Kosova-Türkiye maçının psikososyal analizi
KOSOVA-TüRKİYEu2008milli maçını izledik ve keyif aldık, gurur duyduk. 2018 Dünya Kupası finallerine giderken bir engeli daha aştık. Genç oyuncularımızı gayretli, özverili, amatör ruh yapısı içinde oynarken gördük. Gelecek ile ilgili planlarımız için oyuncularımızda umutlu hale geldik. Sporun her dalında özellikle futbolda söz sahibi olmayı umuyoruz.
Kosova bizim için gönül köprüsüdür. Kosova bize Osmanlı'nın emanetidir. Kosova deyince gönlümüze ve aklımıza evlad-ı fatihan, Fatih Sultan Mehmet, I. ve II. Murat geliyor. Kosovalı Arnavut kardeşlerimizle 600 (altı yüz) sene beraber yaşadık. Bu dostlarımız ve dindaşlarımız Osmanlı Devletine kritik noktalarda önemli hizmetler yaptılar. Kosova'daki savaşlarda devletimiz bu dindaşlarımıza gereken desteği vermiştir.
Türk Milli Takımının Kosova ile maç yapmasını büyük bir şans diye gördük. Bu futbol karşılaşmasını kardeşlerin yarışması olarak gördük. Kosovalı oyuncuların Avrupa çapında olduklarını gördük. Ama ulusal birlik ruhunu tam yakalayamamışlar. Ama çok yakın bir zamanda atılım yapacaklarını tahmin ediyoruz. Dünya Futbol Şampiyonaları'nda Kosova'yı da görmeyi arzu edebileceğimi belirtelim.

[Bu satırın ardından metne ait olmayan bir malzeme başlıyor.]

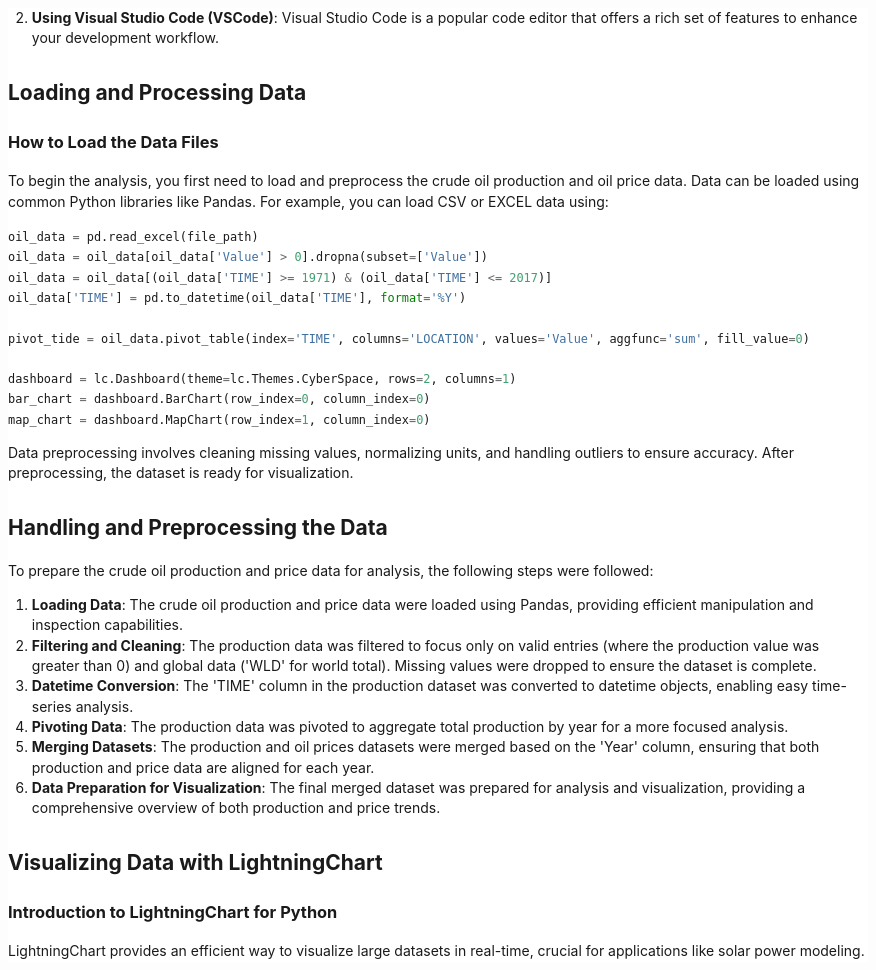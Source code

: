 2. **Using Visual Studio Code (VSCode)**: Visual Studio Code is a popular code editor that offers a rich set of features to enhance your development workflow.


## Loading and Processing Data

### How to Load the Data Files

To begin the analysis, you first need to load and preprocess the crude oil production and oil price data. Data can be loaded using common Python libraries like Pandas. For example, you can load CSV or EXCEL data using:

```python
oil_data = pd.read_excel(file_path)
oil_data = oil_data[oil_data['Value'] > 0].dropna(subset=['Value'])
oil_data = oil_data[(oil_data['TIME'] >= 1971) & (oil_data['TIME'] <= 2017)]
oil_data['TIME'] = pd.to_datetime(oil_data['TIME'], format='%Y')

pivot_tide = oil_data.pivot_table(index='TIME', columns='LOCATION', values='Value', aggfunc='sum', fill_value=0)

dashboard = lc.Dashboard(theme=lc.Themes.CyberSpace, rows=2, columns=1)
bar_chart = dashboard.BarChart(row_index=0, column_index=0)
map_chart = dashboard.MapChart(row_index=1, column_index=0)
```
Data preprocessing involves cleaning missing values, normalizing units, and handling outliers to ensure accuracy. After preprocessing, the dataset is ready for visualization.

## Handling and Preprocessing the Data

To prepare the crude oil production and price data for analysis, the following steps were followed:
1. **Loading Data**: The crude oil production and price data were loaded using Pandas, providing efficient manipulation and inspection capabilities.
2. **Filtering and Cleaning**: The production data was filtered to focus only on valid entries (where the production value was greater than 0) and global data ('WLD' for world total). Missing values were dropped to ensure the dataset is complete.
3. **Datetime Conversion**: The 'TIME' column in the production dataset was converted to datetime objects, enabling easy time-series analysis.
4. **Pivoting Data**: The production data was pivoted to aggregate total production by year for a more focused analysis.
5. **Merging Datasets**: The production and oil prices datasets were merged based on the 'Year' column, ensuring that both production and price data are aligned for each year.
6. **Data Preparation for Visualization**: The final merged dataset was prepared for analysis and visualization, providing a comprehensive overview of both production and price trends.

## Visualizing Data with LightningChart

### Introduction to LightningChart for Python

LightningChart provides an efficient way to visualize large datasets in real-time, crucial for applications like solar power modeling.
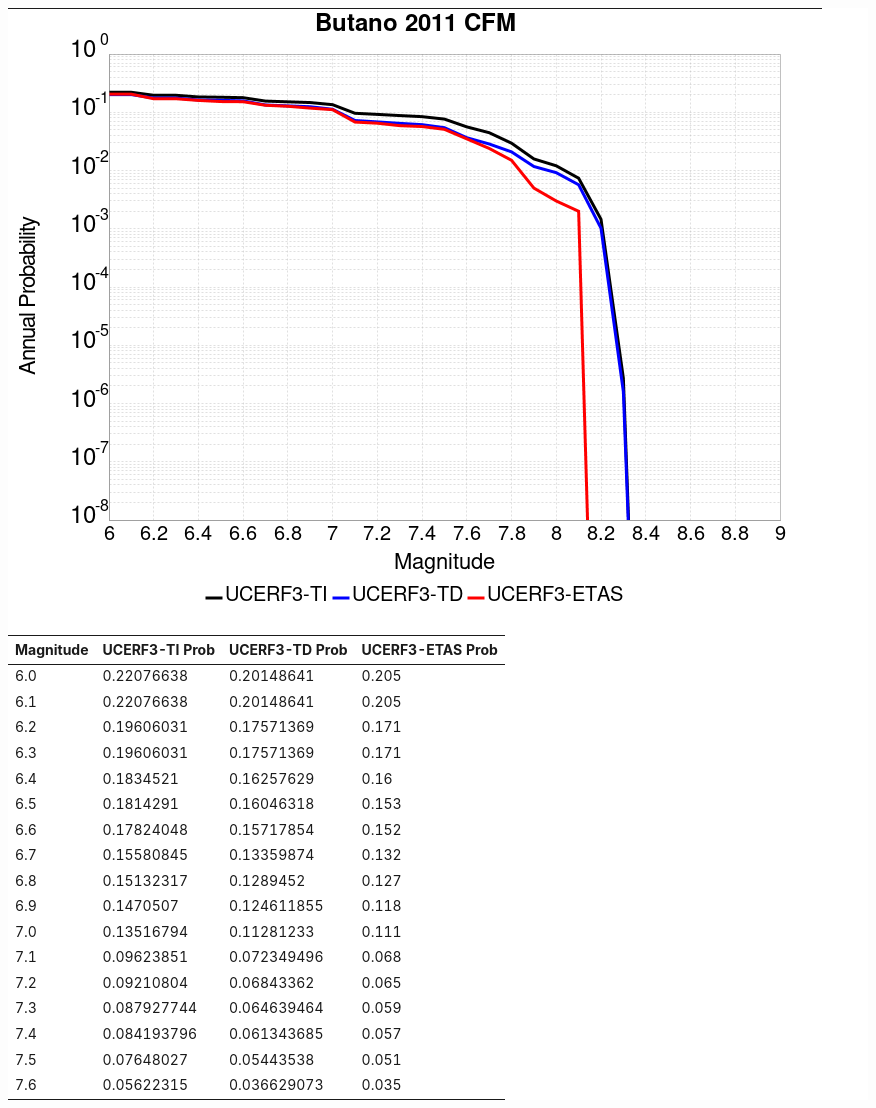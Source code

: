 | ![MPD](Butano_2011_CFM.png) |
|-----|

| Magnitude | UCERF3-TI Prob | UCERF3-TD Prob | UCERF3-ETAS Prob |
|-----|-----|-----|-----|
| 6.0 | 0.22076638 | 0.20148641 | 0.205 |
| 6.1 | 0.22076638 | 0.20148641 | 0.205 |
| 6.2 | 0.19606031 | 0.17571369 | 0.171 |
| 6.3 | 0.19606031 | 0.17571369 | 0.171 |
| 6.4 | 0.1834521 | 0.16257629 | 0.16 |
| 6.5 | 0.1814291 | 0.16046318 | 0.153 |
| 6.6 | 0.17824048 | 0.15717854 | 0.152 |
| 6.7 | 0.15580845 | 0.13359874 | 0.132 |
| 6.8 | 0.15132317 | 0.1289452 | 0.127 |
| 6.9 | 0.1470507 | 0.124611855 | 0.118 |
| 7.0 | 0.13516794 | 0.11281233 | 0.111 |
| 7.1 | 0.09623851 | 0.072349496 | 0.068 |
| 7.2 | 0.09210804 | 0.06843362 | 0.065 |
| 7.3 | 0.087927744 | 0.064639464 | 0.059 |
| 7.4 | 0.084193796 | 0.061343685 | 0.057 |
| 7.5 | 0.07648027 | 0.05443538 | 0.051 |
| 7.6 | 0.05622315 | 0.036629073 | 0.035 |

Türk Milli Takımı'nın kalecisi Volkan Babacan mükemmel oynadı. Oğuzhan, Selçuk ve Burak Yılmaz mükemmel bir işbirliği sergilediler. Ozan Tufan, Cengiz Ünder mükemmel oyunlarını golleriyle süslediler. Volkan Şen de gelecek için umut vaat ediyor. Gençlerimiz arasındaki eşgüdüm eksikliğini de dile getirelim.
Maç öncesi oyuncuların moralsiz olduğu söyleniyordu. Grupta iddiamızın kalmadığı söyleniyordu. Milli takımın bir önceki kaptanı gazeteci Bilal Meşe'ye saldırmıştı. Ardından kaptan milli takımı bıraktığını açıklamıştı. Bu olaydan sonra oyuncular ne yapacaklarını şaşırmışlardı. Fatih Terim olaylarla ilgili şunları söyledi: "Ben sorun çözen kişiyim. Kimsenin endişesi olmasın, çözerim. Bu arada sevgili Bilal Meşe'ye de geçmiş olsun diyorum."
Sıkışık bir anda, çevremizde ateş çemberi var iken morale ihtiyacımız vardı. Kosova'yı yenerek moralimiz biraz düzeldi. Fatih Terim başta olmak üzere teknik ekibe ve oyunculara şükran borçluyuz. Ülkemizin her yanını sevinç kapladı, vatandaşlarımız coştular. Türk bayrağını eline alan meydanlara koştu, halay ve horon oynadılar. Bu, oyuncularımızın gelecek vaat ettiklerinin de bir göstergesidir.
Fatih Terim'in basın toplantısını izledik. Kimseyi kırmadan problemleri tek tek sıraladı. Eksik olan durumları dile getirdi. Oyunculardan hiyerarşiye uymalarını beklediğini söyledi. Oyuncuna oyuna, futbola konsantre olması gerektiğini ifade etti. Kıskançlık, onur kırıcı yazıların oyuncuları olumsuz yönde etkilediğini anlattı. Kamplarda huzur içinde hazırlanmak istediklerini anlatmaya çalıştı.
Prof.Dr. Bülent Bayraktar milli takımın yıllardan beri hekimliğini yapmaktadır. Dekanlık, müdürlük yapmıştır. Hem çok iyi bir idareci hem de çok mükemmel bir hekimdir. Onu yıpratmayı doğru bulmuyoruz. Kendisini Türk sporuna adayan bu meslektaşlarımızdan büyük hizmetler bekliyoruz. Prof.Dr. Bülent Bayraktar'a haksızlık edilmesini, onun üzülmesini onaylamıyoruz.
Sırası gelmişken dileklerimizi ifade edelim:
- Dolmuş, taksi, kamyon ve otobüs sürücülerin psikoeğitime tabi tutulmalıdır.
- Orman arazisi diye ifade edilen tarım arazileri sahiplerine bedelleri karşılığında iade edilmelidir. Bedelleri mutlaka ödenerek sahiplerine verilecek fındık vb. bahçeleri birçok mağduriyeti giderecektir. Milletvekilimiz avukat Sabri Öztürk'ten yardım bekliyoruz.
Sonuç: "Futbolcu, yönetici teknik ekip ve hekimler el ele vererek futbolu üst noktaya taşıyabilirler."